Wydaje się, że Everton po raz kolejny utrze nosa wielu ekspertom i wywalczy komplet punktów na Vicarage Road. Do ostatniej kolejki, The Toffees byli bardzo mocno krytykowani za swoją postawę podczas meczów wyjazdowych, w których zdobyli najmniej punktów ze wszystkich ekip. Niespodziewanie podopieczni Lamparda wygrali na King Power Stadium z Leicester City, tym samym notując trzecie zwycięstwo na przestrzeni 5 poprzednich kolejek. Przypomnieć należy, iż dwa pozostałe tryumfy miały miejsce przeciwko Chelsea i Manchesterowi United, a charakter i wola walki, jaką zobaczyliśmy w szeregach Evertonu zdecydowanie mogła wzbudzić uznanie.

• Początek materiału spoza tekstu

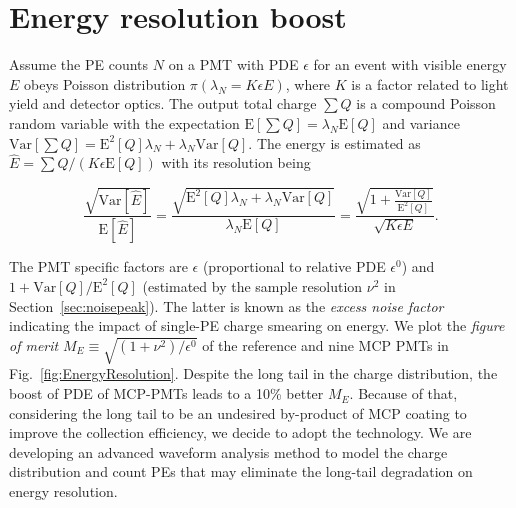 \section{Energy resolution boost}
\label{Result}
Assume the PE counts $N$ on a PMT with PDE $\epsilon$ for an event with visible energy $E$ obeys Poisson distribution $\pi(\lambda_N=K\epsilon E)$, where $K$ is a factor related to light yield and detector optics. The output total charge $\sum{Q}$ is a compound Poisson random variable with the expectation $\mathrm{E}[\sum{Q}]=\lambda_N\mathrm{E}[Q]$ and variance $\mathrm{Var}[\sum{Q}]=\mathrm{E}^2[Q]\lambda_N+\lambda_N\mathrm{Var}[Q]$. The energy is estimated as $\hat{E}=\sum{Q}/(K\epsilon\mathrm{E}[Q])$ with its resolution being

\begin{equation}
    \frac{\sqrt{\mathrm{Var}[\hat{E}]}}{\mathrm{E}[\hat{E}]}=\frac{\sqrt{\mathrm{E}^2[Q]\lambda_N+\lambda_N\mathrm{Var}[Q]}}{\lambda_N\mathrm{E}[Q]}=\frac{\sqrt{1+\frac{\mathrm{Var}[Q]}{\mathrm{E}^2[Q]}}}{\sqrt{K\epsilon E}}.
\end{equation}

The PMT specific factors are $\epsilon$ (proportional to relative PDE $\epsilon^0$) and \(1 + \mathrm{Var}[Q]/ \mathrm{E}^2[Q]\) (estimated by the sample resolution $\nu^2$ in Section~\ref{sec:noisepeak}).  The latter is known as the \emph{excess noise factor}~\cite{JUNOMassTesting,ENF,ENFAuger} indicating the impact of single-PE charge smearing on energy.  We plot the \emph{figure of merit} $M_{E}\equiv\sqrt{({1+\nu^2})/{\epsilon^0}}$ of the reference and nine MCP PMTs in Fig.~\ref{fig:EnergyResolution}. Despite the long tail in the charge distribution, the boost of PDE of MCP-PMTs leads to a 10\% better $M_{E}$.  Because of that, considering the long tail to be an undesired by-product of MCP coating to improve the collection efficiency, we decide to adopt the technology.  We are developing an advanced waveform analysis method to model the charge distribution and count PEs that may eliminate the long-tail degradation on energy resolution.

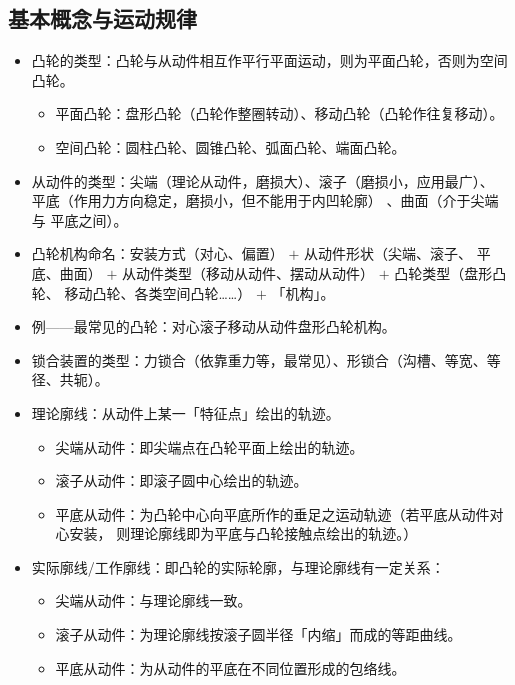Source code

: \documentclass[12pt,a4paper]{article}
\newcommand{\tightlist}{\setlength{\parskip}{0pt}\setlength{\itemsep}{0pt}}
\newcommand{\hint}[1]{\textsf{（#1）}}
\newcommand{\minor}[1]{{\color{gray} #1}}
\begin{document}
\subsection{基本概念与运动规律}
\begin{itemize}\tightlist
    \item 凸轮的类型：凸轮与从动件相互作平行平面运动，则为平面凸轮，否则为空间凸轮。
    \begin{itemize}\tightlist
        \item 平面凸轮：盘形凸轮\hint{凸轮作整圈转动}、移动凸轮\hint{凸轮作往复移动}。
        \item \minor{空间凸轮：圆柱凸轮、圆锥凸轮、弧面凸轮、端面凸轮。}
    \end{itemize}
    \item 从动件的类型：尖端\hint{理论从动件，磨损大}、滚子\hint{磨损小，应用最广}、
    平底\hint{作用力方向稳定，磨损小，但不能用于内凹轮廓}\minor{、曲面\hint{介于尖端与
    平底之间}}。
    \item 凸轮机构命名：安装方式\hint{对心、偏置} $+$ 从动件形状\hint{尖端、滚子、
    平底、曲面} $+$ 从动件类型\hint{移动从动件、摆动从动件} $+$ 凸轮类型\hint{盘形凸轮、
    移动凸轮、各类空间凸轮……} $+$ 「机构」。
    \item 例——最常见的凸轮：对心滚子移动从动件盘形凸轮机构。
    \item 锁合装置的类型：力锁合\hint{依靠重力等，最常见}、形锁合\hint{沟槽、等宽、等
    径、共轭}。
    \item 理论廓线：从动件上某一「特征点」绘出的轨迹。
    \begin{itemize}\tightlist
        \item 尖端从动件：即尖端点在凸轮平面上绘出的轨迹。
        \item 滚子从动件：即滚子圆中心绘出的轨迹。
        \item 平底从动件：为凸轮中心向平底所作的垂足之运动轨迹\hint{若平底从动件对心安装，
        则理论廓线即为平底与凸轮接触点绘出的轨迹。}
    \end{itemize}
    \item 实际廓线/工作廓线：即凸轮的实际轮廓，与理论廓线有一定关系：
    \begin{itemize}\tightlist
        \item 尖端从动件：与理论廓线一致。
        \item 滚子从动件：为理论廓线按滚子圆半径「内缩」而成的等距曲线。
        \item 平底从动件：为从动件的平底在不同位置形成的包络线。
    \end{itemize}

\end{itemize}
\end{document}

W składzie The Toffees błyszczeć zaczęło kilku piłkarzy, na czele z młodziutkim Gordonem, a linia defensywy w końcu przypomina monolit, a nie zlepek przypadkowych piłkarzy. Pod względem formy w 5 poprzednich kolejkach, Everton jest 7. siłą ligi i można być przekonanym, że także dziś zagra nie na 100, ale na 120%.

Statystyki:

  • Watford zajmuje przedostatnie miejsce w Premier League, ma na koncie 22 punkty.
  • Szerszenie przegrały 6 ostatnich gier, zanotowały w nich bilans goli 5:14.
  • Piłkarze z Vicarage Road zdobyli 7 punktów w 17 domowych meczach tego sezonu (najgorszy wynik ligi).
  • Everton plasuje się na 16. pozycji, dotychczas uzbierał 35 oczek.
  • Zespół Lamparda w 5 poprzednich starciach zainkasował 10 punktów (3 wygrane, 1 remis i 1 porażka).
  • The Toffees w ostatniej kolejce pokonali Leicester City 2:1.
  • 5 ostatnich starć bezpośrednich to 3 wygrane Evertonu i 2 tryumfy Watfordu.

Podsumowanie:

Uważam, że walczący o utrzymanie Everton po raz kolejny dopnie swego i zgarnie komplet punktów przeciwko osłabionemu i nie grającemu o nic Watfordowi. Beniaminek jest najsłabszą ekipą ligi, jeśli chodzi o grę na swoim terenie, zaś podopieczni Lamparda w ostatniej kolejce przełamali kiepską passę, wygrywając na wyjeździe z silniejszym Leicester. W mojej opinii warto zagrać typ na zwycięstwo gości w pierwszej odsłonie spotkania lub w całym meczu. Powodzenia!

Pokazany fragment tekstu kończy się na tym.